The Boost C++ Libraries

Chapter 5. Boost.StringAlgorithms

The Boost.StringAlgorithms library provides many free-standing functions for string manipulation. Strings can be of type std::string, std::wstring, or any other instance of the class template std::basic_string. This includes the string classes std::u16string and std::u32string introduced with C++11.

The functions are categorized within different header files. For example, functions converting from uppercase to lowercase are defined in boost/algorithm/string/case_conv.hpp. Because Boost.StringAlgorithms consists of more than 20 different categories and as many header files, boost/algorithm/string.hpp acts as the common header including all other header files for convenience.

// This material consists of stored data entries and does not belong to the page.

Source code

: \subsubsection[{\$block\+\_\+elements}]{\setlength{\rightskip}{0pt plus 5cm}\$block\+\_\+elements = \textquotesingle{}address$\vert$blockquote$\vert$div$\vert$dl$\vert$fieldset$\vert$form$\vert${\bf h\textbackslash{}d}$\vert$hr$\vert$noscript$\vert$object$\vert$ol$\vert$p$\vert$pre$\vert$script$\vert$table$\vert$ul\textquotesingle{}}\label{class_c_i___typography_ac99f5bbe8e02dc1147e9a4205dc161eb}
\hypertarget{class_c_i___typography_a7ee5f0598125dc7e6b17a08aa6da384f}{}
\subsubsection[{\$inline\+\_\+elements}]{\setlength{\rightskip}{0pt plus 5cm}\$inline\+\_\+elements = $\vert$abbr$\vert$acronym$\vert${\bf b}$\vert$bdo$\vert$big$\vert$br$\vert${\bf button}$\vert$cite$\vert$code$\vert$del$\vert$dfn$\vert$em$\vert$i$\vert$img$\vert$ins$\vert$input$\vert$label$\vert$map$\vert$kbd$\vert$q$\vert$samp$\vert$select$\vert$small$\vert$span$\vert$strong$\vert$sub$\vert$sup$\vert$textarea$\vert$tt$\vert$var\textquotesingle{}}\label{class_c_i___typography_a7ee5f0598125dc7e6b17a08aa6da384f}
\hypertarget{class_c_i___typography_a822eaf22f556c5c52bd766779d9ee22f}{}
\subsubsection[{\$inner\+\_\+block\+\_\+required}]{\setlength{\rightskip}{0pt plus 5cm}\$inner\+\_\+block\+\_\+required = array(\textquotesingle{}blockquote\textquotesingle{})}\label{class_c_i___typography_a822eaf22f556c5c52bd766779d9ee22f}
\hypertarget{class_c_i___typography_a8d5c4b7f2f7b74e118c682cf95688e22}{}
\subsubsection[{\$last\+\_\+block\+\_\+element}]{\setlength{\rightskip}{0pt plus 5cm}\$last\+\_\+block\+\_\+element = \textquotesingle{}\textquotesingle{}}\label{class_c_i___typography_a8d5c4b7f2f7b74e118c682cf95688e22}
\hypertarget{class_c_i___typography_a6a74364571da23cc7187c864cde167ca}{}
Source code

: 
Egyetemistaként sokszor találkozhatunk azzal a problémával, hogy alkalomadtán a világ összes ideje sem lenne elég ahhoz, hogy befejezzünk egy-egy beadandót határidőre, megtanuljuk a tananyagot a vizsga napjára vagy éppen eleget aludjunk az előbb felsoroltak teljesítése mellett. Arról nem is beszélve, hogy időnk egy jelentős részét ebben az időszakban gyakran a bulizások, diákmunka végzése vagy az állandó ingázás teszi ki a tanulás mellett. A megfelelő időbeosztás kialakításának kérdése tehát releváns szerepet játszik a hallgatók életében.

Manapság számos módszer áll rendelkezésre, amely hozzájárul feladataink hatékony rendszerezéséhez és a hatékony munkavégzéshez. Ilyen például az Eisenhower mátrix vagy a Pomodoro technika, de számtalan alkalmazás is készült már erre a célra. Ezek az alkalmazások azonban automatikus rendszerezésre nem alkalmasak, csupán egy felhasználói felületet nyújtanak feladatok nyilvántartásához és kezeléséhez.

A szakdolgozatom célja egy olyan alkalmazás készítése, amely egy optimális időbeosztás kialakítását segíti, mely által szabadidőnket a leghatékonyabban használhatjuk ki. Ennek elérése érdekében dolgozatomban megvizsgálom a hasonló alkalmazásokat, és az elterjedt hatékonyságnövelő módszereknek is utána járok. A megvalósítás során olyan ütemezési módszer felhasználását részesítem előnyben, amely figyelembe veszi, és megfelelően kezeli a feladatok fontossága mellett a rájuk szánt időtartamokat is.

Example 5.1. Converting strings to uppercase
#include <boost/algorithm/string.hpp>
#include <string>
#include <iostream>

using namespace boost::algorithm;

int main()
{
  std::string s = "Boost C++ Libraries";
  std::cout << to_upper_copy(s) << '\n';
}

The function boost::algorithm::to_upper_copy() converts a string to uppercase, and boost::algorithm::to_lower_copy() converts a string to lowercase. Both functions return a copy of the input string, converted to the specified case. To convert the string in place, use the functions boost::algorithm::to_upper() or boost::algorithm::to_lower().

Example 5.1 converts the string Boost C++ Libraries to uppercase using boost::algorithm::to_upper_copy(). The example writes BOOST C++ LIBRARIES to standard output.

Functions from Boost.StringAlgorithms consider locales. Functions like boost::algorithm::to_upper_copy() use the global locale if no locale is passed explicitly as a parameter.

Example 5.2. Converting a string to uppercase with a locale
#include <boost/algorithm/string.hpp>
#include <string>
#include <locale>
#include <iostream>

using namespace boost::algorithm;

int main()
{
  std::string s = "Boost C++ k\xfct\xfcphaneleri";
  std::string upper_case1 = to_upper_copy(s);
  std::string upper_case2 = to_upper_copy(s, std::locale{"Turkish"});
  std::locale::global(std::locale{"Turkish"});
  std::cout << upper_case1 << '\n';
  std::cout << upper_case2 << '\n';
}

Example 5.2 calls boost::algorithm::to_upper_copy() twice to convert the Turkish string Boost C++ kütüphaneleri to uppercase. The first call to boost::algorithm::to_upper_copy() uses the global locale, which in this case is the C locale. In the C locale, there is no uppercase mapping for characters with umlauts, so the output will look like this: BOOST C++ KüTüPHANELERI.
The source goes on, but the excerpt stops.